Dataset excerpts
● ● ● ● ●

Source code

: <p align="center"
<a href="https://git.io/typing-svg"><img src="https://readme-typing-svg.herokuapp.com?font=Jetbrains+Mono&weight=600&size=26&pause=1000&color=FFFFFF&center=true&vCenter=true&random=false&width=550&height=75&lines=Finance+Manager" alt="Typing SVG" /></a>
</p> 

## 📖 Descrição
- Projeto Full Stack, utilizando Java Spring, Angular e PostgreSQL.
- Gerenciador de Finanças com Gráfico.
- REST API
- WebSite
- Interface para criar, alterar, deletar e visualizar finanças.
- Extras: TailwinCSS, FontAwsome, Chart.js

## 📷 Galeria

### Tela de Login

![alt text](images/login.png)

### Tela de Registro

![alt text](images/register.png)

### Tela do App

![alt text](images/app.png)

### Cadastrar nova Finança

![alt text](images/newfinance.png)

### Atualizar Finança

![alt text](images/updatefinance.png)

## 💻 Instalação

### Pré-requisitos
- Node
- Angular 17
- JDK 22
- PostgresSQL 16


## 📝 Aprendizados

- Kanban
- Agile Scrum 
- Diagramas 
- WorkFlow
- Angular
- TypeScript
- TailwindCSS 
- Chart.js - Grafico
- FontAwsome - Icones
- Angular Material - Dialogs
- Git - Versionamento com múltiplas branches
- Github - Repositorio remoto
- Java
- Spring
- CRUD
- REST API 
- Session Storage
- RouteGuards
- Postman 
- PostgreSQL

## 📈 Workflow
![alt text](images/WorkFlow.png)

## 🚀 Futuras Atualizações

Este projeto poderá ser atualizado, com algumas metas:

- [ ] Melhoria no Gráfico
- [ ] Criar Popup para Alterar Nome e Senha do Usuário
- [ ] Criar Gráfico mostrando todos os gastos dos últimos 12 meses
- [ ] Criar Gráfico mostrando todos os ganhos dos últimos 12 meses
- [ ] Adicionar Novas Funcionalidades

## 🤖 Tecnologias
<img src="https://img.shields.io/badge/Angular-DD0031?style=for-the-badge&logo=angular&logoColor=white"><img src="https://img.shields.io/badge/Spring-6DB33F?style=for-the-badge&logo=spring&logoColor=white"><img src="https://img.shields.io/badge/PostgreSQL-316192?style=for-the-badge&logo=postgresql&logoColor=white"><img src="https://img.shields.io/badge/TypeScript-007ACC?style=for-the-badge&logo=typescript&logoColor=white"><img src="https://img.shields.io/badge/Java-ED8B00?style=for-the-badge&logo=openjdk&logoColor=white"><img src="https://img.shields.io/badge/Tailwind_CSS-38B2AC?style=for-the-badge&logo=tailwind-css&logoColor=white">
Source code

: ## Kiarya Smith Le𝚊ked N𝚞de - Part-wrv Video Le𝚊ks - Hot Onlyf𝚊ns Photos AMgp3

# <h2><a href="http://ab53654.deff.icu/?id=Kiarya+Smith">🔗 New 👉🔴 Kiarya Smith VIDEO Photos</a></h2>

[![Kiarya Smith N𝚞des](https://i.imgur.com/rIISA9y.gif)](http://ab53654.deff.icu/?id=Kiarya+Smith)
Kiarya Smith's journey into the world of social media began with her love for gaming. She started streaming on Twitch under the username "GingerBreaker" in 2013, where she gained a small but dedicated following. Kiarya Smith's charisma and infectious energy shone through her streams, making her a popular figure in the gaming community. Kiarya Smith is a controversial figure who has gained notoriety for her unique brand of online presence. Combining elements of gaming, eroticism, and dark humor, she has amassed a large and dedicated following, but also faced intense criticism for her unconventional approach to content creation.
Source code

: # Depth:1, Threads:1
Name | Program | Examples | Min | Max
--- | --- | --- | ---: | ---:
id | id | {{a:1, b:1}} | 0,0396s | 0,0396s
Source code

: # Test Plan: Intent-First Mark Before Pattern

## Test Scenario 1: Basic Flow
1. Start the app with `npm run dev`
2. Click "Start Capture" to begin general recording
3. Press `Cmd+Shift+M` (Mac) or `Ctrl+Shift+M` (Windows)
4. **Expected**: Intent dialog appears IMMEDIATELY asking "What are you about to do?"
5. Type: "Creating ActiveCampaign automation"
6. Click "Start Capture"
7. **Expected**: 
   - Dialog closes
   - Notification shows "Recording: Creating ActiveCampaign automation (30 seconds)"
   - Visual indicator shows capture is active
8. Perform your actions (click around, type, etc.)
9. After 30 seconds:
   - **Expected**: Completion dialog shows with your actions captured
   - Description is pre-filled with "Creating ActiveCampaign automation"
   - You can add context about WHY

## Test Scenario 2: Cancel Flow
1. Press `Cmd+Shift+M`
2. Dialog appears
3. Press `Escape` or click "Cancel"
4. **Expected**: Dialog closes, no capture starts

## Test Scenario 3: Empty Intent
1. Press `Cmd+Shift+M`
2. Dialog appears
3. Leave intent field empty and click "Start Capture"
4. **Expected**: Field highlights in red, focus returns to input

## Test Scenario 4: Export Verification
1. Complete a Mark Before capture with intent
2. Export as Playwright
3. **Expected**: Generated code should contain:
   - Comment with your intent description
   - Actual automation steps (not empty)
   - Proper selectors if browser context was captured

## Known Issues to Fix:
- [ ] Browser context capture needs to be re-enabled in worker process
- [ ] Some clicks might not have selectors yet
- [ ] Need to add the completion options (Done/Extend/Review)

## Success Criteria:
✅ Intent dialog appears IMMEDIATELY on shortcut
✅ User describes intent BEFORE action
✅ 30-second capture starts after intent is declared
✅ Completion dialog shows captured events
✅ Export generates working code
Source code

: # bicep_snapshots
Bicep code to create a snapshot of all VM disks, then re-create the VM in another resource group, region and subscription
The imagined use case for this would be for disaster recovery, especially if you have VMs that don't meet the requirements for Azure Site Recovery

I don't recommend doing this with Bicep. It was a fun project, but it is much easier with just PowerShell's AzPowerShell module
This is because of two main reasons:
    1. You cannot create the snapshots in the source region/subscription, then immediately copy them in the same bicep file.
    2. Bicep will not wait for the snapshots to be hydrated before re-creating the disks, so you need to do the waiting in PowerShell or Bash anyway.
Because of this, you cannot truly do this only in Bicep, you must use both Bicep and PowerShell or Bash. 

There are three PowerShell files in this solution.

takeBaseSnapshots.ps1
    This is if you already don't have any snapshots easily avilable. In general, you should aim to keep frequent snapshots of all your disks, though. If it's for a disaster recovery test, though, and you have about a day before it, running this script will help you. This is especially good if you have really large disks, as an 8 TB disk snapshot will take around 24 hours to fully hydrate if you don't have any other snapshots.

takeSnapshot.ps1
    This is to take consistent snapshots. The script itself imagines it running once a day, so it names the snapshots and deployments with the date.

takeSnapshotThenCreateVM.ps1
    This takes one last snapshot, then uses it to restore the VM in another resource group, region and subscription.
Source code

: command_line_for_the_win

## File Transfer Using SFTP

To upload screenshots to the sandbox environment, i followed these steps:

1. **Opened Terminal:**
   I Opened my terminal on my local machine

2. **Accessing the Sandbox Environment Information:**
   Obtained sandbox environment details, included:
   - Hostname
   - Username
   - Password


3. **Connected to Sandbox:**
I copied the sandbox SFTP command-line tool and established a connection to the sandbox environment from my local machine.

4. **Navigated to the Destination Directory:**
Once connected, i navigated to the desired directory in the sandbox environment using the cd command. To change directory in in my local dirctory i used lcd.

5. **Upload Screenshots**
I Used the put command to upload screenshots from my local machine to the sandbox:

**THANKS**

● ● ● ● ●

### Work instructions
Above are the records. Copy the lines beginning at the one that has "## Known Issues" and ending with the one that has "takeSnapshotThenCreateVM.ps1", unchanged.

### Reply
## Known Issues to Fix:
- [ ] Browser context capture needs to be re-enabled in worker process
- [ ] Some clicks might not have selectors yet
- [ ] Need to add the completion options (Done/Extend/Review)

## Success Criteria:
✅ Intent dialog appears IMMEDIATELY on shortcut
✅ User describes intent BEFORE action
✅ 30-second capture starts after intent is declared
✅ Completion dialog shows captured events
✅ Export generates working code
Source code

: # bicep_snapshots
Bicep code to create a snapshot of all VM disks, then re-create the VM in another resource group, region and subscription
The imagined use case for this would be for disaster recovery, especially if you have VMs that don't meet the requirements for Azure Site Recovery

I don't recommend doing this with Bicep. It was a fun project, but it is much easier with just PowerShell's AzPowerShell module
This is because of two main reasons:
    1. You cannot create the snapshots in the source region/subscription, then immediately copy them in the same bicep file.
    2. Bicep will not wait for the snapshots to be hydrated before re-creating the disks, so you need to do the waiting in PowerShell or Bash anyway.
Because of this, you cannot truly do this only in Bicep, you must use both Bicep and PowerShell or Bash. 

There are three PowerShell files in this solution.

takeBaseSnapshots.ps1
    This is if you already don't have any snapshots easily avilable. In general, you should aim to keep frequent snapshots of all your disks, though. If it's for a disaster recovery test, though, and you have about a day before it, running this script will help you. This is especially good if you have really large disks, as an 8 TB disk snapshot will take around 24 hours to fully hydrate if you don't have any other snapshots.

takeSnapshot.ps1
    This is to take consistent snapshots. The script itself imagines it running once a day, so it names the snapshots and deployments with the date.

takeSnapshotThenCreateVM.ps1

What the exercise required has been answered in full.